### [EXERCISE PROMPT]
Every line below that holds the string "Ippa" must be copied.

Records excerpted from a collection
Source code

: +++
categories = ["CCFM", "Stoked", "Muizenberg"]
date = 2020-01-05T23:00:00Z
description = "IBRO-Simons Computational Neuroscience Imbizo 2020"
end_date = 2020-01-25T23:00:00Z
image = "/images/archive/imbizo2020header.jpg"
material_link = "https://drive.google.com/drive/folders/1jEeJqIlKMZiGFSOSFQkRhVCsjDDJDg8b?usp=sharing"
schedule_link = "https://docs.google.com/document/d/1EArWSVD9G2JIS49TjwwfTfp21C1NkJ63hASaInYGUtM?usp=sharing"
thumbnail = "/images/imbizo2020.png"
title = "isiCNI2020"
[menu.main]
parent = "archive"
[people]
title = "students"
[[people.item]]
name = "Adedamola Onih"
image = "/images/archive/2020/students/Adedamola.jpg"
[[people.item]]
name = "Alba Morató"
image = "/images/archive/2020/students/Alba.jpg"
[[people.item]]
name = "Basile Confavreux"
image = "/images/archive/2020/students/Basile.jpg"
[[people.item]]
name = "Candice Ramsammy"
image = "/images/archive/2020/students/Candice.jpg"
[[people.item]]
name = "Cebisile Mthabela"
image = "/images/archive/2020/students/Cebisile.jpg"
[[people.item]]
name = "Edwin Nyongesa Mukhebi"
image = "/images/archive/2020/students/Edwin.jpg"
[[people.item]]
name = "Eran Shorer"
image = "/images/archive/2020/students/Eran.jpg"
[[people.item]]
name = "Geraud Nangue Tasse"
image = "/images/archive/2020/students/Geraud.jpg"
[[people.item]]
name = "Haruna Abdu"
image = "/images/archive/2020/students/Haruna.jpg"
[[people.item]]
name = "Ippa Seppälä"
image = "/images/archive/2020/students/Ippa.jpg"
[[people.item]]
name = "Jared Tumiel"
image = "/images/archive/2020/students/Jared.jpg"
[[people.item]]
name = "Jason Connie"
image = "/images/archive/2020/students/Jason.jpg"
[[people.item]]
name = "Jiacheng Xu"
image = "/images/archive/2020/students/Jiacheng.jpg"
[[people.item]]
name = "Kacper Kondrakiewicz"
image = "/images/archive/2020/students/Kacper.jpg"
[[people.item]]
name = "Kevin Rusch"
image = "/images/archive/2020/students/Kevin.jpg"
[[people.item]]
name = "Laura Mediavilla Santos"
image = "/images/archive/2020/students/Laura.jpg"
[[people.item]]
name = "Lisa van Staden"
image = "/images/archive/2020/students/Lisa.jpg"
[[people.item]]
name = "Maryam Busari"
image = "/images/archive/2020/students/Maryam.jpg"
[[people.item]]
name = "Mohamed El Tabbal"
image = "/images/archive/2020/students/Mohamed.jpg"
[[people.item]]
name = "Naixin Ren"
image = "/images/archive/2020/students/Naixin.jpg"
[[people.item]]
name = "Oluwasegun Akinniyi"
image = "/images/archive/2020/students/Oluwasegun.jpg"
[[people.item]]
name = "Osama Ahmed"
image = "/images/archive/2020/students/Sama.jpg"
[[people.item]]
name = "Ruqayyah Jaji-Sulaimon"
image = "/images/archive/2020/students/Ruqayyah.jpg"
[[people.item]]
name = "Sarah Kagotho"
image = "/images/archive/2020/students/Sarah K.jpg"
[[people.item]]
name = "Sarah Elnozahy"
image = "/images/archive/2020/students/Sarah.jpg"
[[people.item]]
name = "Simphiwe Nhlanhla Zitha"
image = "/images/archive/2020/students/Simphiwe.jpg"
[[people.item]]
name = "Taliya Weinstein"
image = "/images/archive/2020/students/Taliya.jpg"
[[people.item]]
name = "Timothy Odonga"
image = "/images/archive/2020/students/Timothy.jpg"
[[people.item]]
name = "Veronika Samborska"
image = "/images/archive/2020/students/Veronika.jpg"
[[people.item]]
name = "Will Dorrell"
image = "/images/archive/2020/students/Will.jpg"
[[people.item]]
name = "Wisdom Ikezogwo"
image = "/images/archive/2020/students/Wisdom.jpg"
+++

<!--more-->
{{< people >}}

### [WORKED SOLUTION]
name = "Ippa Seppälä"
image = "/images/archive/2020/students/Ippa.jpg"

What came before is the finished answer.